The task => Report how many lines in the data below hold "from", with no other words.

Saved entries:
=== Begin Enclosure ===

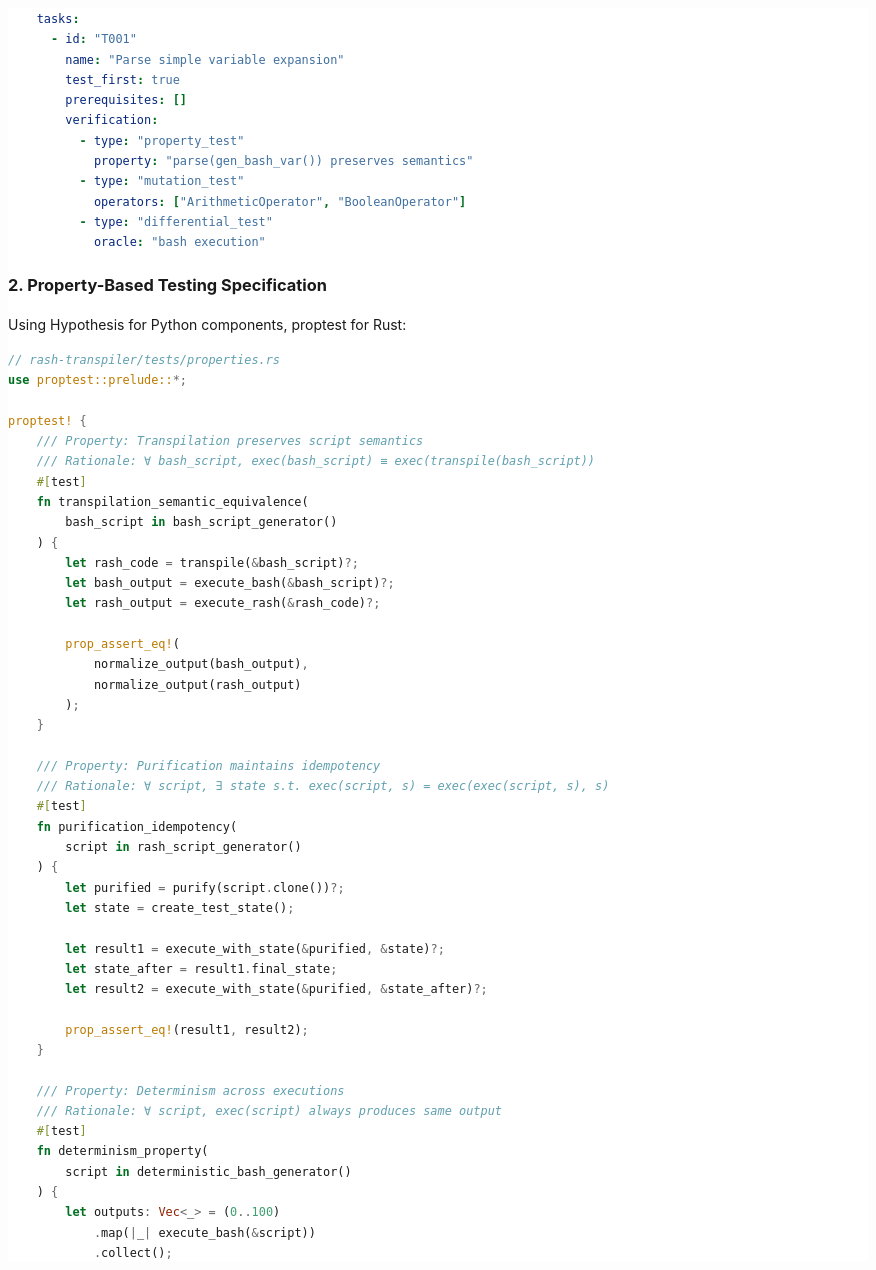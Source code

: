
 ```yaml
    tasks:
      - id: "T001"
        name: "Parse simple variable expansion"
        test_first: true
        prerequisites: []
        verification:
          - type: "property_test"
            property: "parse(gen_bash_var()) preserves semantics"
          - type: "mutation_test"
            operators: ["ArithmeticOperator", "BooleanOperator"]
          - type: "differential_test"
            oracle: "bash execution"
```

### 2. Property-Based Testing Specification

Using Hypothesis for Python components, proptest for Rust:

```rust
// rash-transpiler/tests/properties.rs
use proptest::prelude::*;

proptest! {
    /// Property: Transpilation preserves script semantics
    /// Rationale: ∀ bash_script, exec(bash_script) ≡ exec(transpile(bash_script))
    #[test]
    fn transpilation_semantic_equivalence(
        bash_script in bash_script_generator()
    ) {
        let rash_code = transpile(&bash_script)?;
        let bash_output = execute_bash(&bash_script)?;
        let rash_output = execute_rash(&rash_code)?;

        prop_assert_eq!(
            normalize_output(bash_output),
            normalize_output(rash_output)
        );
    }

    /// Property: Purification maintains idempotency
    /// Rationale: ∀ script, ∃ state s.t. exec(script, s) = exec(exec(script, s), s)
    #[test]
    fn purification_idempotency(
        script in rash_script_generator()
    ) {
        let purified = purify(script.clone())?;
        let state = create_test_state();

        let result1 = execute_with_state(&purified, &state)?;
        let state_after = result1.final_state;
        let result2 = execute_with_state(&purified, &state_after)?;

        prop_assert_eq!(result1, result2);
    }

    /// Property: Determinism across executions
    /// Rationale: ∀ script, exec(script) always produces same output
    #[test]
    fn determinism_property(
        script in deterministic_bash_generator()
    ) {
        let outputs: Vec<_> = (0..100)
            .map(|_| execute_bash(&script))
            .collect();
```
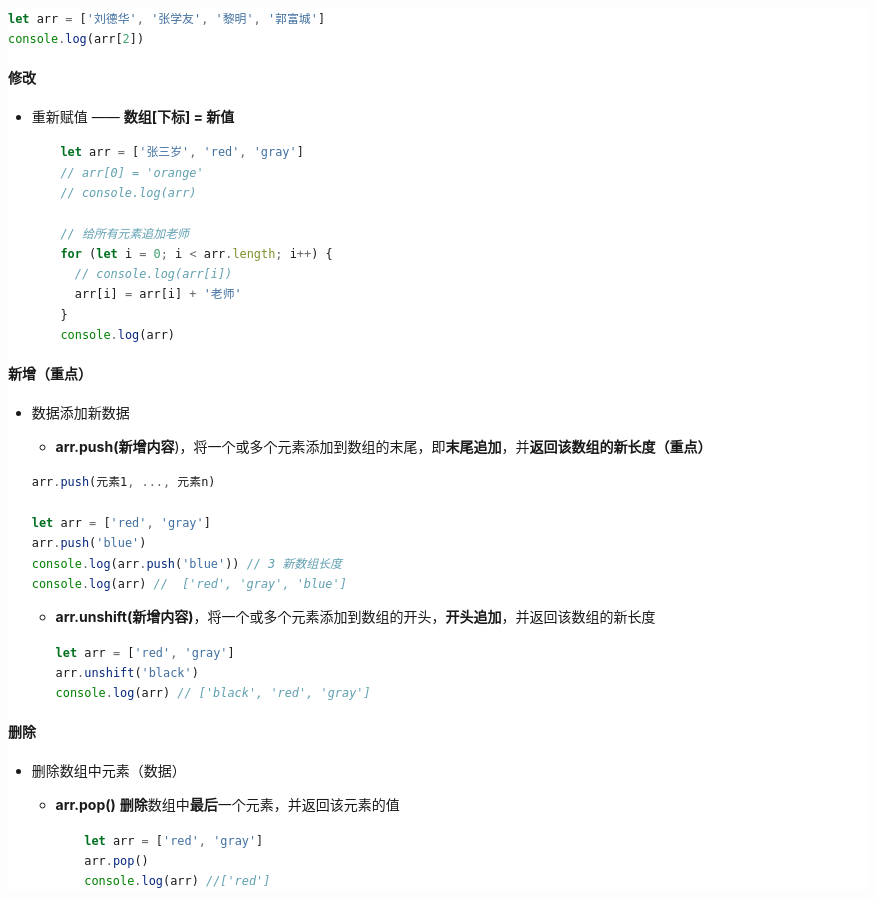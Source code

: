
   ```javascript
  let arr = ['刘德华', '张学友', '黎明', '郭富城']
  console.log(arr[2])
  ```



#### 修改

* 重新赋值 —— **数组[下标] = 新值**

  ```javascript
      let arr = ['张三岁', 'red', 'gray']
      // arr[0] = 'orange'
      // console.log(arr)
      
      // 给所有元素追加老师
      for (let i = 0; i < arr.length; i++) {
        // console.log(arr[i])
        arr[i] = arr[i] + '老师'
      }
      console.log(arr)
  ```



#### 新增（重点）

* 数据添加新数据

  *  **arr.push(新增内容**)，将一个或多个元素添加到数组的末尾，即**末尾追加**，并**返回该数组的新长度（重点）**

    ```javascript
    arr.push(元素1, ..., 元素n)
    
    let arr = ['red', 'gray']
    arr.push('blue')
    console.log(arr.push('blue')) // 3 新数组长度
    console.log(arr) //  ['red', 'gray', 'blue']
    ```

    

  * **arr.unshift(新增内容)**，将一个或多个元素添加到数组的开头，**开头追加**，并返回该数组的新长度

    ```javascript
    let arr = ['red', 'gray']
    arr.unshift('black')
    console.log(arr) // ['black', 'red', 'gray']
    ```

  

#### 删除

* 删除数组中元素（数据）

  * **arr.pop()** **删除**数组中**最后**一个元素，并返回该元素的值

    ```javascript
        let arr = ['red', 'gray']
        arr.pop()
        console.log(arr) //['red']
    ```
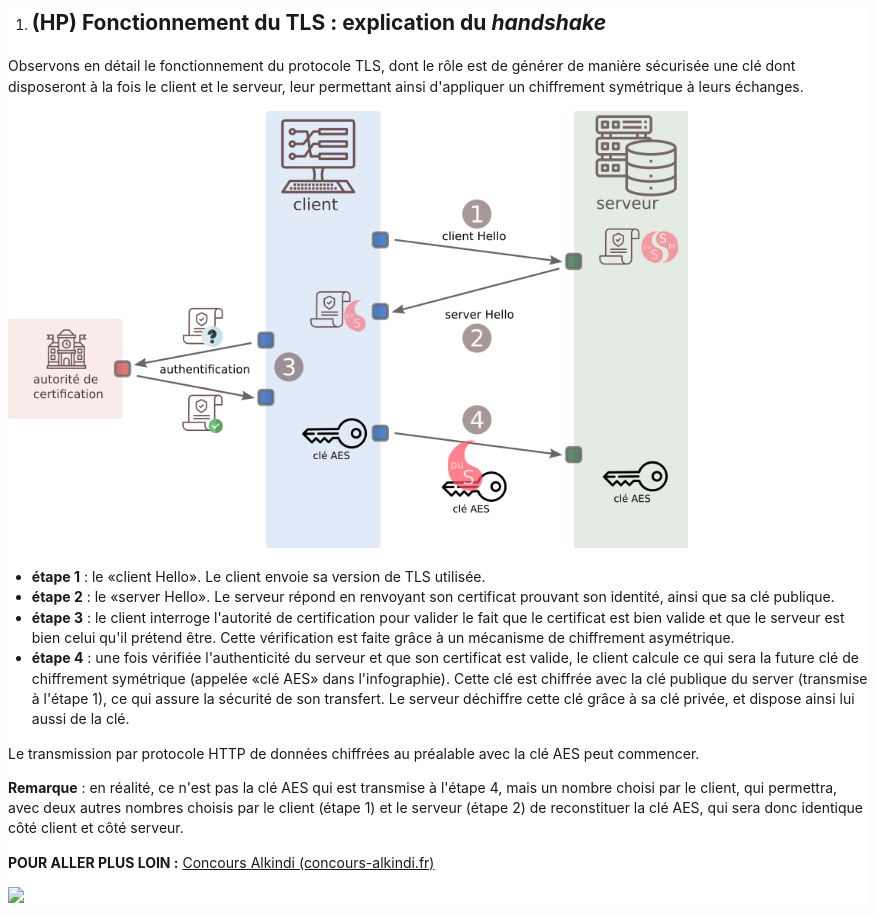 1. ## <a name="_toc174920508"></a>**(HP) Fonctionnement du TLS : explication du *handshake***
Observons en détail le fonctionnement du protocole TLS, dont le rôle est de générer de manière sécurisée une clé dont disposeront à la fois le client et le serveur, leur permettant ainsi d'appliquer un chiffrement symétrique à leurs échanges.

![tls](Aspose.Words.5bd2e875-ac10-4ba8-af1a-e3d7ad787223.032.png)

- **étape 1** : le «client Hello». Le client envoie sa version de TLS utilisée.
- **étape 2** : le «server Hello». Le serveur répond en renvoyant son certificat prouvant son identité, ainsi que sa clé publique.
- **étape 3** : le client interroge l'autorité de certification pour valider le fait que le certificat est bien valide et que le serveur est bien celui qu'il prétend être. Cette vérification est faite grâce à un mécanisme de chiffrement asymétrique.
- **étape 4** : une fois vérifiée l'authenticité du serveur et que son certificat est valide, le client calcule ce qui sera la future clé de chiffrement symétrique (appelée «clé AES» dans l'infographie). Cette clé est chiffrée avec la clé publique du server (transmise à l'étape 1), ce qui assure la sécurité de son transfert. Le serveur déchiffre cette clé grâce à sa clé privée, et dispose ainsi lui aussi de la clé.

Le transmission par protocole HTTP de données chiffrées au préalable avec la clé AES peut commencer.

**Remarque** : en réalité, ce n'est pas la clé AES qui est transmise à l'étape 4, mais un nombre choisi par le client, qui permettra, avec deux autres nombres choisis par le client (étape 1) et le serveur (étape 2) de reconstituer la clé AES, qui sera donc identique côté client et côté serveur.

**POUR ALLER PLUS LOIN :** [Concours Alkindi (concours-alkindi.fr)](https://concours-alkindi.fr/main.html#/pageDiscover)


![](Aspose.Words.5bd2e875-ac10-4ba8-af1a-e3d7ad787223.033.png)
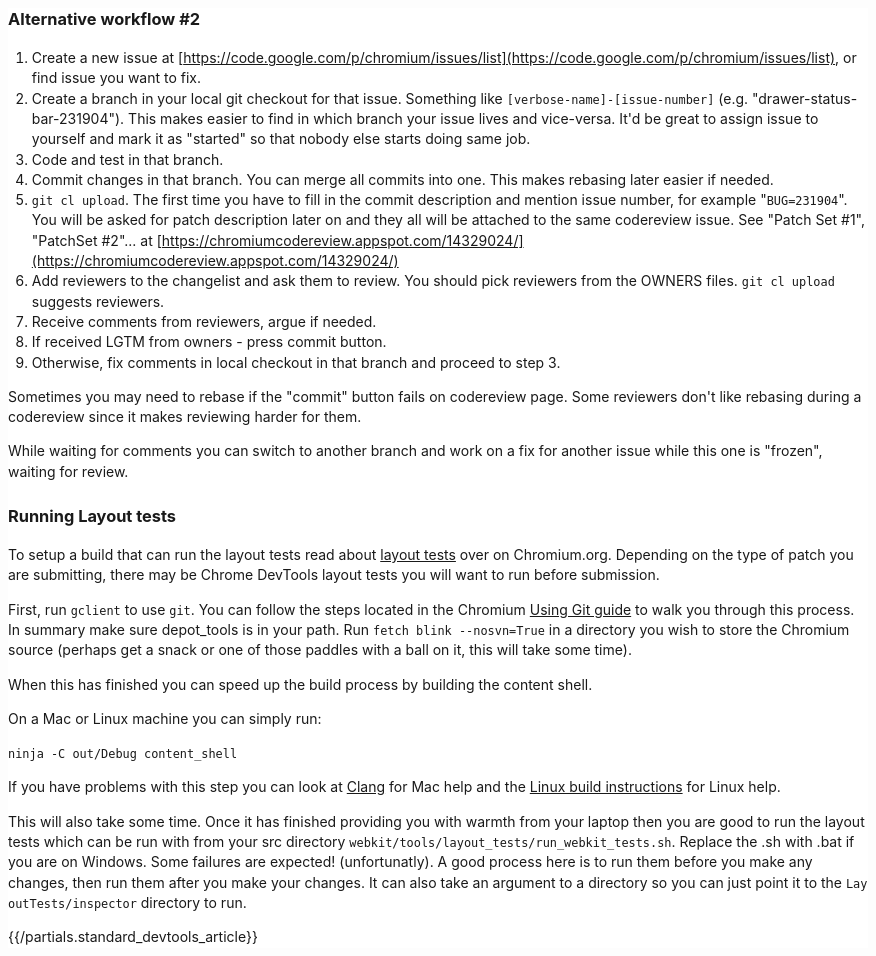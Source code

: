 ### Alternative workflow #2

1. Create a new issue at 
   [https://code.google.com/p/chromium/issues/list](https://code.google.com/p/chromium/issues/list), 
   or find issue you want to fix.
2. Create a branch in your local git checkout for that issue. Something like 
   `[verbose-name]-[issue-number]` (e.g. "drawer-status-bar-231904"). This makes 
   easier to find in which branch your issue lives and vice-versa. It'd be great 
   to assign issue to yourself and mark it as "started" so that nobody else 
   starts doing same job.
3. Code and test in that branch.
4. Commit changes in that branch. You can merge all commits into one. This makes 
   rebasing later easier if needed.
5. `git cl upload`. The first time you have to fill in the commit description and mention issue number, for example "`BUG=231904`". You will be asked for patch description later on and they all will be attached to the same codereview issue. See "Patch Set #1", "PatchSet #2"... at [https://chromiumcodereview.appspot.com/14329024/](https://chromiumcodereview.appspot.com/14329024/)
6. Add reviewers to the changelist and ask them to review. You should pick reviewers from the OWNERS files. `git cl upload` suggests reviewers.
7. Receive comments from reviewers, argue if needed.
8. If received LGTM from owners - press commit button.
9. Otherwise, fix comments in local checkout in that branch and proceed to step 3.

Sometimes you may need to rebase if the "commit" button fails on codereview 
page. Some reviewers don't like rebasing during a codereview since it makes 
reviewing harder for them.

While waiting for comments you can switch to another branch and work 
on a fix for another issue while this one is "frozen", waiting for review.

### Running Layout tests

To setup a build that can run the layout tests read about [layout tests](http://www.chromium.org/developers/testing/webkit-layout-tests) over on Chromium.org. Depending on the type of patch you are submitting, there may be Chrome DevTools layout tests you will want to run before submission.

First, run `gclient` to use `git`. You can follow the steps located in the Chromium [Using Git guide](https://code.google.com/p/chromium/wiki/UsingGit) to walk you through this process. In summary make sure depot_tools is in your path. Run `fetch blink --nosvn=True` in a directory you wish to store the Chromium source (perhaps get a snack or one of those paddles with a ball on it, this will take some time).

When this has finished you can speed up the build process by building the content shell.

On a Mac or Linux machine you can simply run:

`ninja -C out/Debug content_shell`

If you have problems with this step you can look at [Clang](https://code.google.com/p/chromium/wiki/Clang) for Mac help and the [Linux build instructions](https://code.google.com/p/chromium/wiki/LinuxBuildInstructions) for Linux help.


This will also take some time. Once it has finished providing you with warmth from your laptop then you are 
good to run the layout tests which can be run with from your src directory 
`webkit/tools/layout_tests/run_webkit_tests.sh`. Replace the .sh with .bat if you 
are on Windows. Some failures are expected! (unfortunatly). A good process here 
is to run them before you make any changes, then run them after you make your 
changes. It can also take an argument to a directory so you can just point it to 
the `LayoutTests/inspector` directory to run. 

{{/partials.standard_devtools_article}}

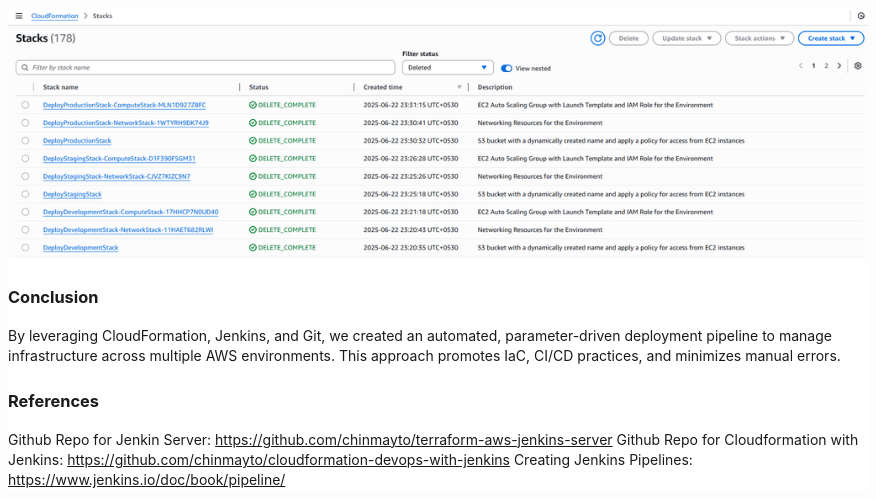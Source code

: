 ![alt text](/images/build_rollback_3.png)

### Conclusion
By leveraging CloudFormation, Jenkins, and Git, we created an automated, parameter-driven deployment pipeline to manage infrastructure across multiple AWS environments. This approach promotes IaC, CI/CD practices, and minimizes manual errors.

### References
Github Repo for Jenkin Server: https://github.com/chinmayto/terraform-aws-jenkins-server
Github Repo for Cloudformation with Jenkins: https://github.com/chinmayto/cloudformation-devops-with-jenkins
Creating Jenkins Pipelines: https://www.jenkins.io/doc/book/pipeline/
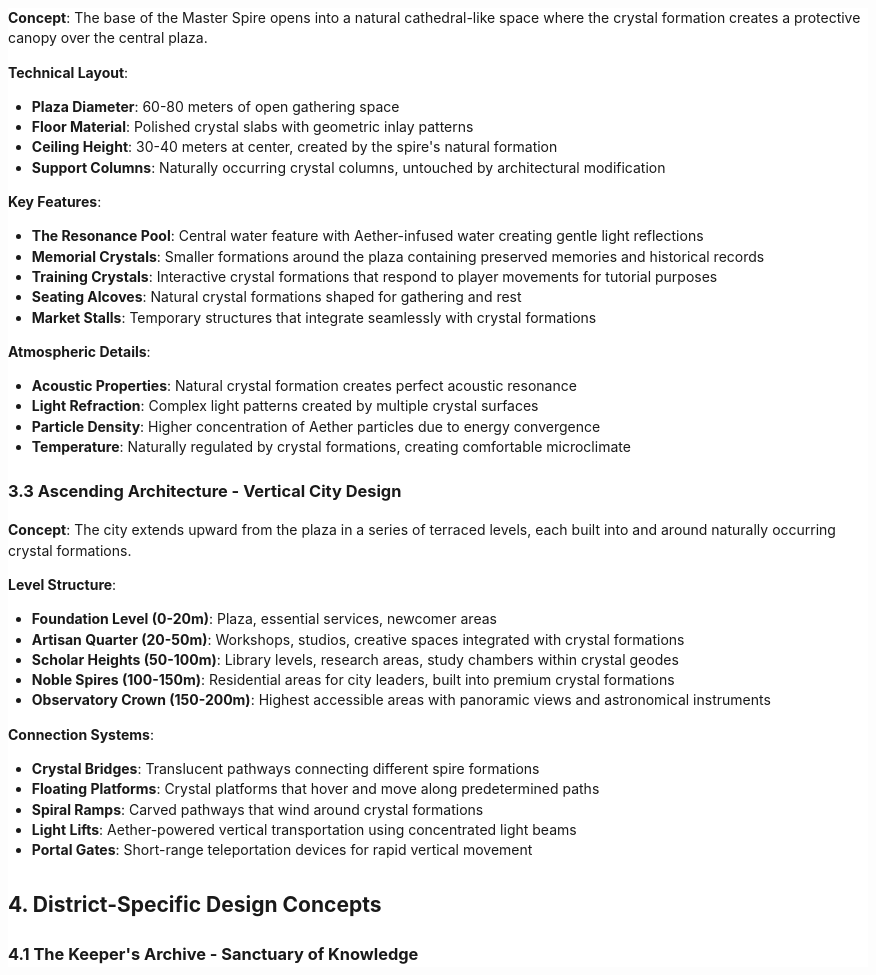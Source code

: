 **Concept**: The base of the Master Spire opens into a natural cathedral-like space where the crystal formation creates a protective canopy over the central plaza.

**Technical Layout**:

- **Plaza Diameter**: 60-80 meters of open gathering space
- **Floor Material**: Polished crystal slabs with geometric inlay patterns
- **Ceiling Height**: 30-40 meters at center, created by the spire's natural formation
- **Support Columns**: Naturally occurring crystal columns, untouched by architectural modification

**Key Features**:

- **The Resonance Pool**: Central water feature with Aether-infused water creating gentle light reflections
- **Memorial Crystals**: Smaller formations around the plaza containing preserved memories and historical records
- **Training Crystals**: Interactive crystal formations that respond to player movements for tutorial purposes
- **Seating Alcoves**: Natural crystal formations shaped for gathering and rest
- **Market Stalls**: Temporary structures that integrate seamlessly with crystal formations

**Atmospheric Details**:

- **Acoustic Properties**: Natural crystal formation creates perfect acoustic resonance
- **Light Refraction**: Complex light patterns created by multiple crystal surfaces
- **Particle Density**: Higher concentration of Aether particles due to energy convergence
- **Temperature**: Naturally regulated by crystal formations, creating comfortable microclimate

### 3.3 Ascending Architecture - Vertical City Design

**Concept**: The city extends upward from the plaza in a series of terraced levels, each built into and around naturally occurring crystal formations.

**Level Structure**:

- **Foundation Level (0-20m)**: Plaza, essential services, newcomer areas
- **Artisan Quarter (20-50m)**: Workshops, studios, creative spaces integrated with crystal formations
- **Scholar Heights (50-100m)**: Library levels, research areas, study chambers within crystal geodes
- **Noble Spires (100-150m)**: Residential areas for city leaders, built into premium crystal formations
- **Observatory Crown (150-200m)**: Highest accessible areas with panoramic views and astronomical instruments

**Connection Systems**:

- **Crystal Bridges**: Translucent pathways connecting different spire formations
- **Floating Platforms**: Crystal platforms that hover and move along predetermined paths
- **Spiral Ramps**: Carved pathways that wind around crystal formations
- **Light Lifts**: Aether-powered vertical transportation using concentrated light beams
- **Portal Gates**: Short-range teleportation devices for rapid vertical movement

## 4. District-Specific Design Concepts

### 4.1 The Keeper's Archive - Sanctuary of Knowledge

=== End Enclosure ===

Written solution => 6